> Data to examine
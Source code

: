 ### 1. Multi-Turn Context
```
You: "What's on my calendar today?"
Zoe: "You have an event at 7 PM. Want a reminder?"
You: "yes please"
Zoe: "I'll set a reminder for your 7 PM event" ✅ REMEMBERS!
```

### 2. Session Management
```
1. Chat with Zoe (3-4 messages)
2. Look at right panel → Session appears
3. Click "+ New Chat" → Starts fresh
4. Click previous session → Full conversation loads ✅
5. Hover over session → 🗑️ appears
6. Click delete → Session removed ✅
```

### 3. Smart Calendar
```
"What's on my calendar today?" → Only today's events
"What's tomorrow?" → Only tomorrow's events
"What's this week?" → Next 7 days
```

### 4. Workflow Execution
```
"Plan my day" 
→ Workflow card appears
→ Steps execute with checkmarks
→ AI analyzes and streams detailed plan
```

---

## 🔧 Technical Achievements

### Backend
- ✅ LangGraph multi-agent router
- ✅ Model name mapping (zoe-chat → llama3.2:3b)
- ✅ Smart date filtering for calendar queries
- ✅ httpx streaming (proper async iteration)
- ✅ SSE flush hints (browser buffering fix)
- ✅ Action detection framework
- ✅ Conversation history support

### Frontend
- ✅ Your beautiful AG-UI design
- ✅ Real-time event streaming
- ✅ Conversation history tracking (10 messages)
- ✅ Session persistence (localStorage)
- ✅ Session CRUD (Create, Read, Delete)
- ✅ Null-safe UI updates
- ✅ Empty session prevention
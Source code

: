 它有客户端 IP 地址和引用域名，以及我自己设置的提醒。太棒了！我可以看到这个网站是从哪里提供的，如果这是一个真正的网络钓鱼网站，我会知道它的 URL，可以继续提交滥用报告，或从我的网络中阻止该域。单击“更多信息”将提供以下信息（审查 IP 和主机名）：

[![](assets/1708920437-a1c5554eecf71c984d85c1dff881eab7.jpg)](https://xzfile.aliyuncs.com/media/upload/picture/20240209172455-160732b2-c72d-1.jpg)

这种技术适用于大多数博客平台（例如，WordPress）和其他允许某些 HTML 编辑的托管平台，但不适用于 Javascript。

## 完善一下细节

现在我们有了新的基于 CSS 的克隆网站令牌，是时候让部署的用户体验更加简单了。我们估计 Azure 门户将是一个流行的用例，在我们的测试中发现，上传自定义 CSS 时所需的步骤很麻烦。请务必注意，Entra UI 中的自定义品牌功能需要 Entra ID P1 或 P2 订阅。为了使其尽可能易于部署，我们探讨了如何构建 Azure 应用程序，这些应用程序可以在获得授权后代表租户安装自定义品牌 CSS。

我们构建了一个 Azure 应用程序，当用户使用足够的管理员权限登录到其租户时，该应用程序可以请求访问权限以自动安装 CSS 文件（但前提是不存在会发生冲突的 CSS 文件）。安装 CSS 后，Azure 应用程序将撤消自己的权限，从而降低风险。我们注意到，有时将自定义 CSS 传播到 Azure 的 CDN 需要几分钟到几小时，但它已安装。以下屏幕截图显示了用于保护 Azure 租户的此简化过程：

> What to work on
Say how many lines in this material hold "Azure", and say nothing else.

> Written reply
2